Task inputs:
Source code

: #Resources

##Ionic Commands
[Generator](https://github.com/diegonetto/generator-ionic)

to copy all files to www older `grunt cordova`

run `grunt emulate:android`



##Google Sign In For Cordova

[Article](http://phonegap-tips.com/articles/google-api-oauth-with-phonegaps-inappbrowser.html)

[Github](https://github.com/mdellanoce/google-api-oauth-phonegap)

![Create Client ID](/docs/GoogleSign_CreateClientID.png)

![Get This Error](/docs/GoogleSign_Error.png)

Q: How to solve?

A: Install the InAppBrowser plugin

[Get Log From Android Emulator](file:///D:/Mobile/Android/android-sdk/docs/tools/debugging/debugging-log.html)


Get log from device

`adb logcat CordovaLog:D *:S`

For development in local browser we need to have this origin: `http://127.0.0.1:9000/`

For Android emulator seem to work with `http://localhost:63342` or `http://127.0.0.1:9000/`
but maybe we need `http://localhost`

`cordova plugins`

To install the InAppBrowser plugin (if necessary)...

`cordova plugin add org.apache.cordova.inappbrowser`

What the task asks: Output only the lines from the one holding "A: Install the InAppBrowser plugin" through the last line above, exactly as they appear.

Solution to this task:
A: Install the InAppBrowser plugin

[Get Log From Android Emulator](file:///D:/Mobile/Android/android-sdk/docs/tools/debugging/debugging-log.html)


Get log from device

`adb logcat CordovaLog:D *:S`

For development in local browser we need to have this origin: `http://127.0.0.1:9000/`

For Android emulator seem to work with `http://localhost:63342` or `http://127.0.0.1:9000/`
but maybe we need `http://localhost`

`cordova plugins`

To install the InAppBrowser plugin (if necessary)...

`cordova plugin add org.apache.cordova.inappbrowser`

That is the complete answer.